The amount of assets under management by robo-advisors is expected to be $1.5 trillion in 2018by Prospect Team / February 19, 2018 / Leave a comment
You’ve earned your money and you don’t want to put it in the bank—so how do you invest it? One answer has always been to get on the phone to a fund manager who, for a fee, would start putting your cash into new, hot investments. The returns from this can be substantial and over the years it has been a system that made people a lot of money.
But it brought with it a whole host of problems and compromises. For one thing, to get into an “active” fund—that is, a fund managed by an individual or team picking stocks based on their own expertise—you needed to be ultra-wealthy. Second, the fees charged by those fund managers could be pretty steep. And third, there was no guarantee your returns would be any better than simply buying stocks in the top 20 companies listed on the FTSE 100.
In short, the fund management world of old was expensive, exclusive and pretty risky. Worst of all, you were locked in. Once your money was in a fund, it was often very difficult to get it out again. It was an industry ripe for disruption.
In the wake of the financial crisis, that disruption came. Fund managers had eaten up huge losses and the star fund managers of old had lost a good deal of their shine, as they became caught up along with everybody else in the herd behaviour that led to the crash of 2008.
In the place of these “active” funds there began to emerge a new breed, so-called “passive” funds, where instead of hyper-complex investment strategies, fund managers simply bought a piece of the FTSE 100, or some other big index. It was a strategy that—somewhat embarrassingly—turned a better profit than the more exotic strategies.

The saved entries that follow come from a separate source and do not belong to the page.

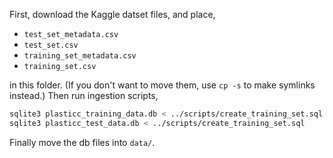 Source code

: First, download the Kaggle datset files, and place,

* `test_set_metadata.csv`
* `test_set.csv`
* `training_set_metadata.csv`
* `training_set.csv`

in this folder. (If you don't want to move them, use `cp -s` to make symlinks instead.)
Then run ingestion scripts,

```sh
sqlite3 plasticc_training_data.db < ../scripts/create_training_set.sql
sqlite3 plasticc_test_data.db < ../scripts/create_training_set.sql
```

Finally move the db files into `data/`.
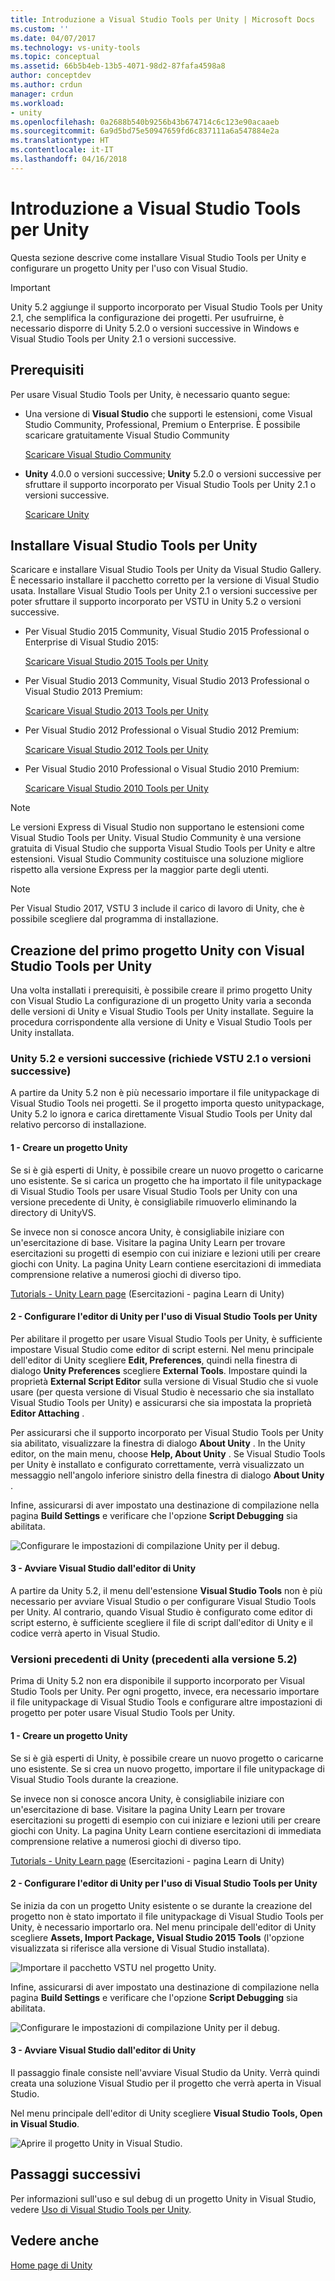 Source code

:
 ```yaml
---
title: Introduzione a Visual Studio Tools per Unity | Microsoft Docs
ms.custom: ''
ms.date: 04/07/2017
ms.technology: vs-unity-tools
ms.topic: conceptual
ms.assetid: 66b5b4eb-13b5-4071-98d2-87fafa4598a8
author: conceptdev
ms.author: crdun
manager: crdun
ms.workload:
- unity
ms.openlocfilehash: 0a2688b540b9256b43b674714c6c123e90acaaeb
ms.sourcegitcommit: 6a9d5bd75e50947659fd6c837111a6a547884e2a
ms.translationtype: HT
ms.contentlocale: it-IT
ms.lasthandoff: 04/16/2018
---
```

# <a name="getting-started-with-visual-studio-tools-for-unity"></a>Introduzione a Visual Studio Tools per Unity
Questa sezione descrive come installare Visual Studio Tools per Unity e configurare un progetto Unity per l'uso con Visual Studio.

> [!IMPORTANT]
>  Unity 5.2 aggiunge il supporto incorporato per Visual Studio Tools per Unity 2.1, che semplifica la configurazione dei progetti. Per usufruirne, è necessario disporre di Unity 5.2.0 o versioni successive in Windows e Visual Studio Tools per Unity 2.1 o versioni successive.

## <a name="prerequisites"></a>Prerequisiti
 Per usare Visual Studio Tools per Unity, è necessario quanto segue:

-   Una versione di **Visual Studio** che supporti le estensioni, come Visual Studio Community, Professional, Premium o Enterprise. È possibile scaricare gratuitamente Visual Studio Community

     [Scaricare Visual Studio Community](http://www.visualstudio.com/downloads/download-visual-studio-vs)

-   **Unity** 4.0.0 o versioni successive; **Unity** 5.2.0 o versioni successive per sfruttare il supporto incorporato per Visual Studio Tools per Unity 2.1 o versioni successive.

     [Scaricare Unity](https://unity3d.com/get-unity/download)

## <a name="install-visual-studio-tools-for-unity"></a>Installare Visual Studio Tools per Unity
 Scaricare e installare Visual Studio Tools per Unity da Visual Studio Gallery. È necessario installare il pacchetto corretto per la versione di Visual Studio usata. Installare Visual Studio Tools per Unity 2.1 o versioni successive per poter sfruttare il supporto incorporato per VSTU in Unity 5.2 o versioni successive.

-   Per Visual Studio 2015 Community, Visual Studio 2015 Professional o Enterprise di Visual Studio 2015:

     [Scaricare Visual Studio 2015 Tools per Unity](https://visualstudiogallery.msdn.microsoft.com/8d26236e-4a64-4d64-8486-7df95156aba9)

-   Per Visual Studio 2013 Community, Visual Studio 2013 Professional o Visual Studio 2013 Premium:

     [Scaricare Visual Studio 2013 Tools per Unity](https://visualstudiogallery.msdn.microsoft.com/20b80b8c-659b-45ef-96c1-437828fe7cf2)

-   Per Visual Studio 2012 Professional o Visual Studio 2012 Premium:

     [Scaricare Visual Studio 2012 Tools per Unity](https://visualstudiogallery.msdn.microsoft.com/7ab11d2a-f413-4ed6-b3de-ff1d05157714)

-   Per Visual Studio 2010 Professional o Visual Studio 2010 Premium:

     [Scaricare Visual Studio 2010 Tools per Unity](https://visualstudiogallery.msdn.microsoft.com/6e536faa-ce73-494a-a746-6a14753015f1)

> [!NOTE]
>  Le versioni Express di Visual Studio non supportano le estensioni come Visual Studio Tools per Unity. Visual Studio Community è una versione gratuita di Visual Studio che supporta Visual Studio Tools per Unity e altre estensioni. Visual Studio Community costituisce una soluzione migliore rispetto alla versione Express per la maggior parte degli utenti.

> [!NOTE]
>  Per Visual Studio 2017, VSTU 3 include il carico di lavoro di Unity, che è possibile scegliere dal programma di installazione.

## <a name="your-first-unity-project-with-visual-studio-tools-for-unity"></a>Creazione del primo progetto Unity con Visual Studio Tools per Unity
 Una volta installati i prerequisiti, è possibile creare il primo progetto Unity con Visual Studio La configurazione di un progetto Unity varia a seconda delle versioni di Unity e Visual Studio Tools per Unity installate. Seguire la procedura corrispondente alla versione di Unity e Visual Studio Tools per Unity installata.

### <a name="unity-52-and-higher-requires-vstu-21-or-higher"></a>Unity 5.2 e versioni successive (richiede VSTU 2.1 o versioni successive)
 A partire da Unity 5.2 non è più necessario importare il file unitypackage di Visual Studio Tools nei progetti. Se il progetto importa questo unitypackage, Unity 5.2 lo ignora e carica direttamente Visual Studio Tools per Unity dal relativo percorso di installazione.

#### <a name="1---create-a-unity-project"></a>1 - Creare un progetto Unity
 Se si è già esperti di Unity, è possibile creare un nuovo progetto o caricarne uno esistente. Se si carica un progetto che ha importato il file unitypackage di Visual Studio Tools per usare Visual Studio Tools per Unity con una versione precedente di Unity, è consigliabile rimuoverlo eliminando la directory di UnityVS.

 Se invece non si conosce ancora Unity, è consigliabile iniziare con un'esercitazione di base. Visitare la pagina Unity Learn per trovare esercitazioni su progetti di esempio con cui iniziare e lezioni utili per creare giochi con Unity. La pagina Unity Learn contiene esercitazioni di immediata comprensione relative a numerosi giochi di diverso tipo.

 [Tutorials - Unity Learn page](http://unity3d.com/learn/tutorials/modules) (Esercitazioni - pagina Learn di Unity)

#### <a name="2---configure-unity-editor-to-use-visual-studio-tools-for-unity"></a>2 - Configurare l'editor di Unity per l'uso di Visual Studio Tools per Unity
 Per abilitare il progetto per usare Visual Studio Tools per Unity, è sufficiente impostare Visual Studio come editor di script esterni. Nel menu principale dell'editor di Unity scegliere **Edit, Preferences**, quindi nella finestra di dialogo **Unity Preferences** scegliere **External Tools**. Impostare quindi la proprietà **External Script Editor** sulla versione di Visual Studio che si vuole usare (per questa versione di Visual Studio è necessario che sia installato Visual Studio Tools per Unity) e assicurarsi che sia impostata la proprietà **Editor Attaching** .

 Per assicurarsi che il supporto incorporato per Visual Studio Tools per Unity sia abilitato, visualizzare la finestra di dialogo **About Unity** . In the Unity editor, on the main menu, choose **Help, About Unity** . Se Visual Studio Tools per Unity è installato e configurato correttamente, verrà visualizzato un messaggio nell'angolo inferiore sinistro della finestra di dialogo **About Unity** .

 Infine, assicurarsi di aver impostato una destinazione di compilazione nella pagina **Build Settings** e verificare che l'opzione **Script Debugging** sia abilitata.

 ![Configurare le impostazioni di compilazione Unity per il debug.](../cross-platform/media/vstu_debugging_build_settings.png "vstu_debugging_build_settings")

#### <a name="3---launch-visual-studio-from-the-unity-editor"></a>3 - Avviare Visual Studio dall'editor di Unity
 A partire da Unity 5.2, il menu dell'estensione **Visual Studio Tools** non è più necessario per avviare Visual Studio o per configurare Visual Studio Tools per Unity. Al contrario, quando Visual Studio è configurato come editor di script esterno, è sufficiente scegliere il file di script dall'editor di Unity e il codice verrà aperto in Visual Studio.

### <a name="previous-versions-of-unity-pre-52"></a>Versioni precedenti di Unity (precedenti alla versione 5.2)
 Prima di Unity 5.2 non era disponibile il supporto incorporato per Visual Studio Tools per Unity. Per ogni progetto, invece, era necessario importare il file unitypackage di Visual Studio Tools e configurare altre impostazioni di progetto per poter usare Visual Studio Tools per Unity.

#### <a name="1---create-a-unity-project"></a>1 - Creare un progetto Unity
 Se si è già esperti di Unity, è possibile creare un nuovo progetto o caricarne uno esistente. Se si crea un nuovo progetto, importare il file unitypackage di Visual Studio Tools durante la creazione.

 Se invece non si conosce ancora Unity, è consigliabile iniziare con un'esercitazione di base. Visitare la pagina Unity Learn per trovare esercitazioni su progetti di esempio con cui iniziare e lezioni utili per creare giochi con Unity. La pagina Unity Learn contiene esercitazioni di immediata comprensione relative a numerosi giochi di diverso tipo.

 [Tutorials - Unity Learn page](http://unity3d.com/learn/tutorials/modules) (Esercitazioni - pagina Learn di Unity)

#### <a name="2---configure-unity-editor-to-use-visual-studio-tools-for-unity"></a>2 - Configurare l'editor di Unity per l'uso di Visual Studio Tools per Unity
 Se inizia da con un progetto Unity esistente o se durante la creazione del progetto non è stato importato il file unitypackage di Visual Studio Tools per Unity, è necessario importarlo ora. Nel menu principale dell'editor di Unity scegliere **Assets, Import Package, Visual Studio 2015 Tools** (l'opzione visualizzata si riferisce alla versione di Visual Studio installata).

 ![Importare il pacchetto VSTU nel progetto Unity.](../cross-platform/media/vstu_configure_unity_import_vstu.png "vstu_configure_unity_import_vstu")

 Infine, assicurarsi di aver impostato una destinazione di compilazione nella pagina **Build Settings** e verificare che l'opzione **Script Debugging** sia abilitata.

 ![Configurare le impostazioni di compilazione Unity per il debug.](../cross-platform/media/vstu_debugging_build_settings.png "vstu_debugging_build_settings")

#### <a name="3---launch-visual-studio-from-unity-editor"></a>3 - Avviare Visual Studio dall'editor di Unity
 Il passaggio finale consiste nell'avviare Visual Studio da Unity. Verrà quindi creata una soluzione Visual Studio per il progetto che verrà aperta in Visual Studio.

 Nel menu principale dell'editor di Unity scegliere **Visual Studio Tools, Open in Visual Studio**.

 ![Aprire il progetto Unity in Visual Studio.](../cross-platform/media/vstu_configure_open_in_visual_studio.png "vstu_configure_open_in_visual_studio")

## <a name="next-steps"></a>Passaggi successivi

 Per informazioni sull'uso e sul debug di un progetto Unity in Visual Studio, vedere [Uso di Visual Studio Tools per Unity](../cross-platform/using-visual-studio-tools-for-unity.md).

## <a name="see-also"></a>Vedere anche
 [Home page di Unity](http://unity3d.com)
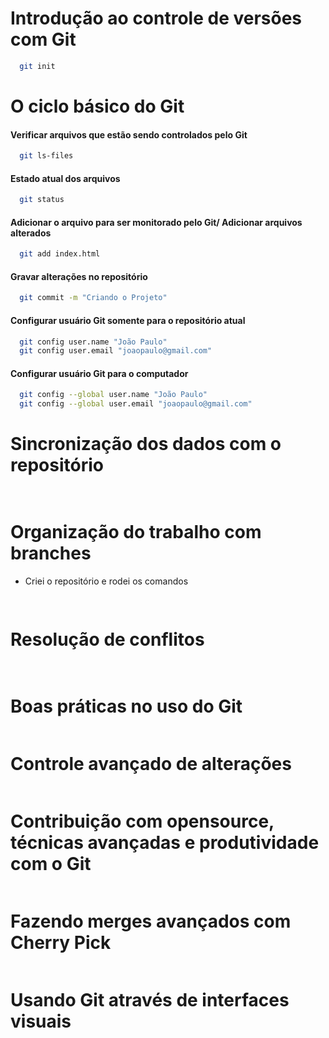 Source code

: # Introdução ao controle de versões com Git
``` bash 
  git init

```
# O ciclo básico do Git
#### Verificar arquivos que estão sendo controlados pelo Git
``` bash 
  git ls-files
```

#### Estado atual dos arquivos
``` bash 
  git status

```
#### Adicionar o arquivo para ser monitorado pelo Git/ Adicionar arquivos alterados
``` bash 
  git add index.html
```

#### Gravar alterações no repositório
``` bash 
  git commit -m "Criando o Projeto"
```

#### Configurar usuário Git somente para o repositório atual
``` bash 
  git config user.name "João Paulo"
  git config user.email "joaopaulo@gmail.com"
```

#### Configurar usuário Git para o computador
``` bash 
  git config --global user.name "João Paulo"
  git config --global user.email "joaopaulo@gmail.com"
```
#  Sincronização dos dados com o repositório
``` bash
  
```
# Organização do trabalho com branches
- Criei o repositório e rodei os comandos

``` bash
  
```

# Resolução de conflitos
``` bash
 
```

# Boas práticas no uso do Git
``` bash

```

# Controle avançado de alterações
``` bash

```

# Contribuição com opensource, técnicas avançadas e produtividade com o Git
``` bash


```

# Fazendo merges avançados com Cherry Pick
``` bash


```

#  Usando Git através de interfaces visuais
``` bash


```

Passive funds can easily be automated—that is, managed by computers. Customers can now access them online, open an account, select the degree of risk they want and put in their money. It’s a type of fund management that omits the gung-ho stars who acted on instinct. In their place came the quiet hum of the algorithms—and it turned out that computers were pretty good at managing people’s money.
“The fund management world of old was expensive, exclusive and pretty risky. It was an industry ripe for disruption”
So good, in fact, that money has flowed from the old to the new. In 2016, $240bn went into these new automated investment funds, while an almost equal amount left the old “active” fund management industry.
The new funds, often referred to as “Robo-investors” offer a lot that the old ones can’t. First, anyone can use them—they aren’t reserved for “High Net Worth Individuals.” Most platforms will let you join with an opening investment of around £500; some have no minimum at all. Also, because the teams of fund managers have been replaced with computing power, the fees are lower. The automation of these systems means you’ve got more of a say over what your money goes into—and when you can take it out again.
And the sector is popular. The amount of assets under management by robo-advisors is expected to be $1.5 trillion in 2018. That number is expected to rise to $4 trillion by 2019.
There’s a sense of inevitability about a change of this sort. The increased power of computer processors has led to a wave of automation, from call centre operators to supermarket check-out staff. Computer-led systems are replacing large sections of the workforce—it’s no real surprise that the same is happening in fund management.
Counterintuitively, perhaps, the rise of the automated systems has been a good thing for the old style “active” fund management industry. The new competition from online offerings has chased many of the more mediocre fund managers out of the industry. And it was always an industry in need of whittling down. A survey by the S&P ratings agency found that, in the years from 2006-16, 86 per cent of European funds had underperformed the market—in other words, simply putting money into the FTSE 100 would have made you a better return.
The robo-investment platforms represent a more mechanistic view of markets. Instead of hunches, the algorithms behind new investment platforms sift data and provide options for investors. The result is a fund management world that is more open to a wider range of investors—and perhaps a little more boring than in the past. And perhaps that is the real legacy of the shock of 2008: that after the financial crisis, the slow and steady investment platforms look more like the future than anything else.